With family, friends and fellow Airmen in attendance, the Chapman Training Annex was officially renamed during a ceremony March 4.
Previously known as the Joint Base San Antonio-Lackland Training Annex, it was renamed in honor of Medal of Honor recipient Master Sgt. John A. Chapman, an Air Force combat controller who gave his life fighting in Afghanistan in 2002.
“Today we honor the tremendous courage, the selflessness and the patriotism of Master Sgt. John Chapman,” said Air Force Vice Chief of Staff Gen. Stephen W. Wilson, who was the keynote speaker during the ceremony. “Chapman was a great warrior, a steadfast friend, a selfless patriot and, above all, a man of unquestionable character. For John, it was always about those on his left and those on his right – it was about others.”
While conducting reconnaissance operations in Takur Ghar, Afghanistan, on March 4, 2002, Chapman’s helicopter was attacked by enemy fighters with heavy machine-guns. The attack caused a team member to fall from the aircraft. After egressing the area in the damaged helicopter, Chapman and his team volunteered to return in a second helicopter in an effort to save their teammate. Once on the ground, Chapman stormed an enemy bunker, cleared the position and moved from cover to engage another enemy machine gun emplacement.
During this second assault, Chapman was struck and injured by enemy fire. Despite severe, mortal wounds, he continued to fight against multiple enemy personnel until his death.
“While there are a number of extremely high awards presented in the aftermath of this battle, the story of John Chapman’s gallantry simply stands above them all,” said Lt. Gen. Brad Webb, commander of Air Education and Training Command. “If we ever needed an example of Air Force core values in action, John Chapman is it.”
In August 2018, Chapman was posthumously presented the nation’s highest award for valor and heroism. He is the fourth Air Force enlisted Airman to earn the Medal of Honor.
“Renaming this annex is extremely fitting and speaks volumes about John as an operator and how he lived and died,” said Valerie Nessel, Chapman’s wife. “Each trainee will know John and learn about his actions. The operator has to want with every fiber of their being to become an operator. When doubts enter, one must remember John on that mountain top.”
The Special Warfare Training Wing conducts initial entry training courses at the annex for Airmen pursuing combat control, pararescue, special reconnaissance and tactical air control party specialties.

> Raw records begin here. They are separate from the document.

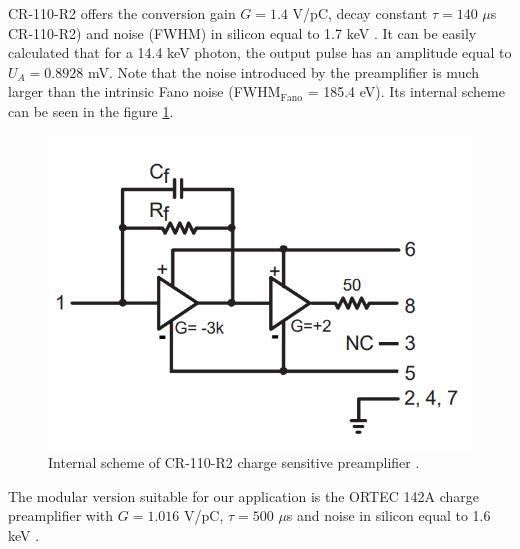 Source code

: CR-110-R2 offers the conversion gain $G = 1.4$ V/pC, decay constant $\tau = 140$ $\mu$s CR-110-R2) and noise (FWHM) in silicon equal to 1.7 keV \cite{cr110}. It can be easily calculated that for a 14.4 keV photon, the output pulse has an amplitude equal to $U_{A} = 0.8928$ mV. Note that the noise introduced by the preamplifier is much larger than the intrinsic Fano noise (FWHM$_{\textrm{Fano}}$ = 185.4 eV).  Its internal scheme can be seen in the figure \ref{internal}.   

\begin{figure}[H]
 \centering
 \includegraphics[scale=0.35, angle = 0]{./pictures/CRpreamp.png}
 \caption{Internal scheme of CR-110-R2 charge sensitive preamplifier \cite{cr110}.}
 \label{internal}
 
\end{figure}
\par
The modular version suitable for our application is the ORTEC 142A charge preamplifier with $G = 1.016$ V/pC, $\tau = 500$ $\mu$s and noise in silicon equal to 1.6 keV \cite{ORTECpreamp}.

“These gates through which Sgt. Chapman walked 30 years ago, will now bear his name,” said Wilson. “The brave men and women who follow in his footsteps and commit themselves to live by the ethos ‘first there, that others may live’ shall forever be reminded of John’s uncompromising service to this nation and of his unbreakable commitment to his brothers and sisters in arms.”
Chapman entered the combat controller training pipeline at Lackland Air Force Base in 1989.
“When I think of John, I think of a special warfare continuum,” Webb said. “On that day, Chapman represented the best of who we, Airmen, aspire to be. He represents the ideals of special warfare. He represents a continuum of the excellence that has gone before, the excellence of today and the excellence that is still to come.”
Chapman Training Annex is only the second Air Force location named after an enlisted member. Scott Air Force Base, Illinois, is named after Cpl. Frank Scott, the first enlisted member to lose his life in an aircraft in 1912.